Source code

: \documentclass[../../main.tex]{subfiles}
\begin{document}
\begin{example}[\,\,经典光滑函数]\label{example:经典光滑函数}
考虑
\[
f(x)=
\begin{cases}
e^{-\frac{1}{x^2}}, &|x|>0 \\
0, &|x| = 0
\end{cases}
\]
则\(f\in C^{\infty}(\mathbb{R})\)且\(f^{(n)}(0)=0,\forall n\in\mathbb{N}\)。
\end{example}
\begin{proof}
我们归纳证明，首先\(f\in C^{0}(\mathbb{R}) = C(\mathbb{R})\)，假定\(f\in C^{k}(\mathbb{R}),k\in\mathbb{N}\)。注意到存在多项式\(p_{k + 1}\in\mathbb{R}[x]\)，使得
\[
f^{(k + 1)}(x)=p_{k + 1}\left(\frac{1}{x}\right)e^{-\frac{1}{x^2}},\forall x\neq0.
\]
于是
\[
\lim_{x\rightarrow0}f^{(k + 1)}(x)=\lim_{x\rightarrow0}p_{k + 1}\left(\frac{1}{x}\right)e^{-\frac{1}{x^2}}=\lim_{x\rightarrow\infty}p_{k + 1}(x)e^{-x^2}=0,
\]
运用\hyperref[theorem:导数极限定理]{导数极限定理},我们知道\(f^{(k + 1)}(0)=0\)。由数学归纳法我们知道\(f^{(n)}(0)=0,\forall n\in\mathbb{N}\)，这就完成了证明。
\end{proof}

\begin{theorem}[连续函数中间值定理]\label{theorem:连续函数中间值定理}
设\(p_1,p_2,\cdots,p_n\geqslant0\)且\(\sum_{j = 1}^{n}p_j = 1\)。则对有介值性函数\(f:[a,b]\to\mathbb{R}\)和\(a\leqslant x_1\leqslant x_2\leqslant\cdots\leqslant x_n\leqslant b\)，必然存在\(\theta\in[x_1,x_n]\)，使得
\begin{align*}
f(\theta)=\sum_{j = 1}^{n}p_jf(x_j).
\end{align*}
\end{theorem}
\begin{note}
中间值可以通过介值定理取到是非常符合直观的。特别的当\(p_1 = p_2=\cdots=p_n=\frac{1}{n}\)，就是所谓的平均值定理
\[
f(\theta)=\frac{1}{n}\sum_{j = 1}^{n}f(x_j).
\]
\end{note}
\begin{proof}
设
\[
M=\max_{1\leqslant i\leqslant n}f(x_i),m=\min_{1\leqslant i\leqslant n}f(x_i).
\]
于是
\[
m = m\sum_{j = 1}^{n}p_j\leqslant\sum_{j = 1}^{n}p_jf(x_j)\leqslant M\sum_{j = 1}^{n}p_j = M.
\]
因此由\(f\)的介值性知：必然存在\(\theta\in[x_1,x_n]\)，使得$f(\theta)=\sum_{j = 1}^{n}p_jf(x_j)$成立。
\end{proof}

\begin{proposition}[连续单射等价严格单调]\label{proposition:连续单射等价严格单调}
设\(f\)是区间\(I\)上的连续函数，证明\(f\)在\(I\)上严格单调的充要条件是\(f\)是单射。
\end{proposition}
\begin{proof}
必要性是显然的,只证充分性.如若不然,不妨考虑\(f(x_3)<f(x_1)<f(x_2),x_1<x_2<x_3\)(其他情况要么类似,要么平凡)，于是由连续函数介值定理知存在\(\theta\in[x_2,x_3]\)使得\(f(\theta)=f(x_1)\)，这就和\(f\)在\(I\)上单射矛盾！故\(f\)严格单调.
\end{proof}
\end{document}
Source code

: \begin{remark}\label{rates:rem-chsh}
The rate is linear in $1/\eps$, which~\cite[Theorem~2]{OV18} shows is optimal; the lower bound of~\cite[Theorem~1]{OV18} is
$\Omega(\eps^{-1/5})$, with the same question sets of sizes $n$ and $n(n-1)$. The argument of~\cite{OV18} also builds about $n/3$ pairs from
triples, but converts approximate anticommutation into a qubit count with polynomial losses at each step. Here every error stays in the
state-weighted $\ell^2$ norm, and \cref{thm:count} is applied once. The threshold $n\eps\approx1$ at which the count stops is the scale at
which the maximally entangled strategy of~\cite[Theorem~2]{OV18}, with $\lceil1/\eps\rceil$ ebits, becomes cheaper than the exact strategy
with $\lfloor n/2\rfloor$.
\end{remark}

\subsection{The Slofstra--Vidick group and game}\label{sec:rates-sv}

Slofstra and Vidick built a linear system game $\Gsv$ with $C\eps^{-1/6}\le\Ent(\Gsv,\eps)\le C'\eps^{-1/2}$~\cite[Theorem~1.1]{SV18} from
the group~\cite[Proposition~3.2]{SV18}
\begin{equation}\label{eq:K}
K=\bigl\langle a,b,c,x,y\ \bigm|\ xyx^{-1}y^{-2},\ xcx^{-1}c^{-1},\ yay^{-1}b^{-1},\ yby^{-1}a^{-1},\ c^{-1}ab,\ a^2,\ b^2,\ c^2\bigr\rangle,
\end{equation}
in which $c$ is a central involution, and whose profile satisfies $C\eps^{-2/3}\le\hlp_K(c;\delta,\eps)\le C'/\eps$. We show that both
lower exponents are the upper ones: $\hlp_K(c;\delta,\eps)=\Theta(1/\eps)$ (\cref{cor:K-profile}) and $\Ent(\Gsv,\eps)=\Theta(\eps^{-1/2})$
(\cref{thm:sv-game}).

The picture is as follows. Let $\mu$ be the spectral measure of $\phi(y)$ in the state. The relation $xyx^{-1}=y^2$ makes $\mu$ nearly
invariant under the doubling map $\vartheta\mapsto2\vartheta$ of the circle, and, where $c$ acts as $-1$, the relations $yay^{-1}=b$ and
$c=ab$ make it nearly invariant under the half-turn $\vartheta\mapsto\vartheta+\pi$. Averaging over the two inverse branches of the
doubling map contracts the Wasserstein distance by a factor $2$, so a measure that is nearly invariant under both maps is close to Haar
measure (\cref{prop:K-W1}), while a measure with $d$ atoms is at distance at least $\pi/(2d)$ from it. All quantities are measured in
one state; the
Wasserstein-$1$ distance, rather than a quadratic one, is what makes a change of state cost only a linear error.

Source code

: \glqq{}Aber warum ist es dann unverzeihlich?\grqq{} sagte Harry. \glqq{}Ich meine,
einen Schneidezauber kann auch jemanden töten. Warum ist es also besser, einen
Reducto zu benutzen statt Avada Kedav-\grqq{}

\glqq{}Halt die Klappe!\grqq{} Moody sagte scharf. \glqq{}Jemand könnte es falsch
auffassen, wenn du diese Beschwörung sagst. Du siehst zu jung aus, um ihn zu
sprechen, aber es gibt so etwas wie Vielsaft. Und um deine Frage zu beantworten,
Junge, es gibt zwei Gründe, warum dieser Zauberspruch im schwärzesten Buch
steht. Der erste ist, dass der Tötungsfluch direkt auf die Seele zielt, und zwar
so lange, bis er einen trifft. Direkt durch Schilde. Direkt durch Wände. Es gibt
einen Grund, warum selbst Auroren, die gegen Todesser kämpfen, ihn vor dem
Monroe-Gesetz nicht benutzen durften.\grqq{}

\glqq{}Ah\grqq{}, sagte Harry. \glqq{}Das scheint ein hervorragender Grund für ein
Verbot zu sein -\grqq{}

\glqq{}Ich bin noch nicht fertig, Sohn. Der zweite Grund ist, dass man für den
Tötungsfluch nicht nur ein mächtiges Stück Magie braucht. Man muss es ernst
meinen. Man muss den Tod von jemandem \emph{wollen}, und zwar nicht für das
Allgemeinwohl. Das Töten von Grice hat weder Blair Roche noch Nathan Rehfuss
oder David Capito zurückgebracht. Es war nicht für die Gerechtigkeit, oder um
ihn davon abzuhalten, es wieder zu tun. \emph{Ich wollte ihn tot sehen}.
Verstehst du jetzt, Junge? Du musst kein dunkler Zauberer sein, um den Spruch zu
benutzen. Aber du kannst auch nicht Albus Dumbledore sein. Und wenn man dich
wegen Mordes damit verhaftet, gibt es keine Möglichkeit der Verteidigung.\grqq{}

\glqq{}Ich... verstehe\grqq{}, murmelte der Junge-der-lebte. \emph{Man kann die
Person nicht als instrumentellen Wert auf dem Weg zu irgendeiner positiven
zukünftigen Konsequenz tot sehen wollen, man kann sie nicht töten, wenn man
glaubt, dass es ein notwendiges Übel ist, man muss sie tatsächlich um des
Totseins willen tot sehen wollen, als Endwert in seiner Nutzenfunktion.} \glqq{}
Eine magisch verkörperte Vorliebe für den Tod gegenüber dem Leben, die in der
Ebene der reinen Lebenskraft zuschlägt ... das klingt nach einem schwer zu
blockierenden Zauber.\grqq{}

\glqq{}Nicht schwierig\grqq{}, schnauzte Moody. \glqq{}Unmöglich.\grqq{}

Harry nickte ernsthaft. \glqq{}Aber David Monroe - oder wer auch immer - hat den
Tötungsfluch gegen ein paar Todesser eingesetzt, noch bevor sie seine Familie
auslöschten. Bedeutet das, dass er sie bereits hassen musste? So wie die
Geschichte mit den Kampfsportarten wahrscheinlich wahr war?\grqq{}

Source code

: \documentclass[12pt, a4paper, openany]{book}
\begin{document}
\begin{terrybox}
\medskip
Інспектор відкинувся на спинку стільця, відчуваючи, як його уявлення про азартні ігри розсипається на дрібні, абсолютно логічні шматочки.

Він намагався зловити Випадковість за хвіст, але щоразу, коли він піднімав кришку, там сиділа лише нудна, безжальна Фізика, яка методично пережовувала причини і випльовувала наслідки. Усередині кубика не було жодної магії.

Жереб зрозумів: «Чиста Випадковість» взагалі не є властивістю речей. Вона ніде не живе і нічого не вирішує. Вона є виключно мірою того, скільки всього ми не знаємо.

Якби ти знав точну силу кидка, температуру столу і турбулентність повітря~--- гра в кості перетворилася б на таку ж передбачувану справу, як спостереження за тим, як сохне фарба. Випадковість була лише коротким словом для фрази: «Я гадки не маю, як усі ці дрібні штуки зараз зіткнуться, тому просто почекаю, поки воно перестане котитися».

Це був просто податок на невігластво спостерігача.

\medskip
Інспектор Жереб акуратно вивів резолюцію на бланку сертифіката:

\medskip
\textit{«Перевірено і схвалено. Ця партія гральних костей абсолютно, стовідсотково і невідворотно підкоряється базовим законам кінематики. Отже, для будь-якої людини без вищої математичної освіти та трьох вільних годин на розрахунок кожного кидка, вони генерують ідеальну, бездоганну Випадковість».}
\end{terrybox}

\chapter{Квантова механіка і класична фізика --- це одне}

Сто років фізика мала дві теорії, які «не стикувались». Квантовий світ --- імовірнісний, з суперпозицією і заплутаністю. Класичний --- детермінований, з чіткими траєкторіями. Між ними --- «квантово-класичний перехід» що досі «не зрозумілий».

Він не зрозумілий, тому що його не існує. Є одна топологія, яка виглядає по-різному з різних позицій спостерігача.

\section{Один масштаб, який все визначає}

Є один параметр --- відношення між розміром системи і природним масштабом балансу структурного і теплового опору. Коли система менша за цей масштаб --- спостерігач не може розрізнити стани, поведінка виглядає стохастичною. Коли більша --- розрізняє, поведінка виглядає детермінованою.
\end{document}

▶ _Your task_
Which lines of the records contain the word "Vidick"? Copy each of them.

▶ _Result of the task_
\subsection{The Slofstra--Vidick group and game}\label{sec:rates-sv}
Slofstra and Vidick built a linear system game $\Gsv$ with $C\eps^{-1/6}\le\Ent(\Gsv,\eps)\le C'\eps^{-1/2}$~\cite[Theorem~1.1]{SV18} from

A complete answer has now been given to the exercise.